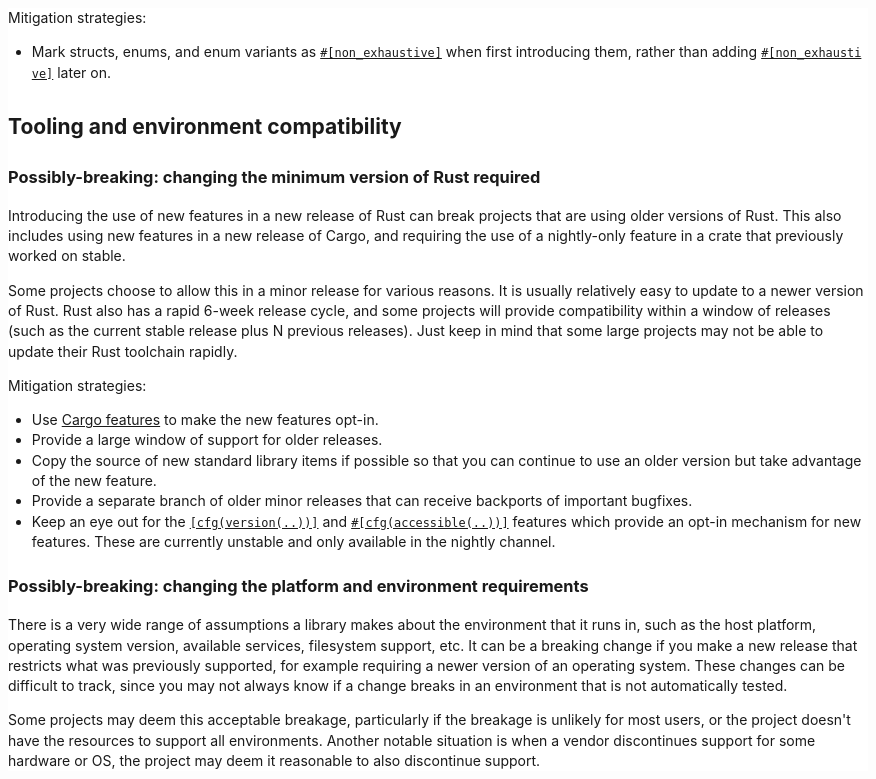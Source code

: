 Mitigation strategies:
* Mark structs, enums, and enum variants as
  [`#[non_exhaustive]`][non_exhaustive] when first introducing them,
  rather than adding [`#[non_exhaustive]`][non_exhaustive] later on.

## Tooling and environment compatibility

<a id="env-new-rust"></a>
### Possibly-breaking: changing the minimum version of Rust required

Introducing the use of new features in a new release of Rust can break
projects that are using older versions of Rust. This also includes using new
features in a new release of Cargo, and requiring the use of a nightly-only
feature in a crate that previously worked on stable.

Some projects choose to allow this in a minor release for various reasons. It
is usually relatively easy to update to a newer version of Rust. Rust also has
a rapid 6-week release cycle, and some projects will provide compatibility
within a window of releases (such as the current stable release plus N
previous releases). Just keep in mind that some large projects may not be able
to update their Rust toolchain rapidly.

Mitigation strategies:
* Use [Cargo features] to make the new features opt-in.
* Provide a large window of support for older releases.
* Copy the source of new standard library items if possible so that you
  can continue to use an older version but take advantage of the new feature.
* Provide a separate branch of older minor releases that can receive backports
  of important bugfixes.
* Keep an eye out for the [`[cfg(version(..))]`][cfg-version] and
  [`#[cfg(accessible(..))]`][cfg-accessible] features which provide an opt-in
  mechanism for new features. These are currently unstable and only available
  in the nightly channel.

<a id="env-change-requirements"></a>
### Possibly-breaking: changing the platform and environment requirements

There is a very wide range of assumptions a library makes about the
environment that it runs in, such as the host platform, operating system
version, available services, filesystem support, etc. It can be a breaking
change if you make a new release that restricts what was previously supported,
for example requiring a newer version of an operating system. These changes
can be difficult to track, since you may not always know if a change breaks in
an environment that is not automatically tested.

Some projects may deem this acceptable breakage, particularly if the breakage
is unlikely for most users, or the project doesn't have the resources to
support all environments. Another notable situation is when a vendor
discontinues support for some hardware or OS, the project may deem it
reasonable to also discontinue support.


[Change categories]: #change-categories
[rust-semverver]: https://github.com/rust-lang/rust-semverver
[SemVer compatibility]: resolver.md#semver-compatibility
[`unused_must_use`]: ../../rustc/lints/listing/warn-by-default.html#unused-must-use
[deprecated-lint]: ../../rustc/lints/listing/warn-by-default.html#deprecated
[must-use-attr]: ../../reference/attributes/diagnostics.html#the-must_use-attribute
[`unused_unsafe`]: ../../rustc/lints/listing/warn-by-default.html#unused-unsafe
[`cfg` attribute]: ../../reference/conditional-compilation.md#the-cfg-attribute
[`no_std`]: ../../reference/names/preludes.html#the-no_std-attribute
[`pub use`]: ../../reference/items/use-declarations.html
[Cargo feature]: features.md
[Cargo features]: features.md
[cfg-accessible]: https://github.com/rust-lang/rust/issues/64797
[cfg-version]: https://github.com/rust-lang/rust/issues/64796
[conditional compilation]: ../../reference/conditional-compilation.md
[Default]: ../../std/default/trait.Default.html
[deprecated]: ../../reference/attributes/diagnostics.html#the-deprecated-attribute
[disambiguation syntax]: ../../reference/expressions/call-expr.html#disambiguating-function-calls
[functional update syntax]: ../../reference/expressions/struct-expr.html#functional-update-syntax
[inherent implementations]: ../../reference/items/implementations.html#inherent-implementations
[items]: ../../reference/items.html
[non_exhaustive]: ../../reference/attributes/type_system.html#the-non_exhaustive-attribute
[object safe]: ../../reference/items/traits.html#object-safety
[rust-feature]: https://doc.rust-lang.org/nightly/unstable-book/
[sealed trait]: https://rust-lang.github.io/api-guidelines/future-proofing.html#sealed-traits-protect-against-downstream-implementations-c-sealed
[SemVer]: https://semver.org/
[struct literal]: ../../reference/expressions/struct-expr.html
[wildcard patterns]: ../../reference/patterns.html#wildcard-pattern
--
WORK TO COMPLETE
Write down how many lines in this listing contain the word "expr"; the number is the whole answer.

SOLUTION TO THE EXERCISE
3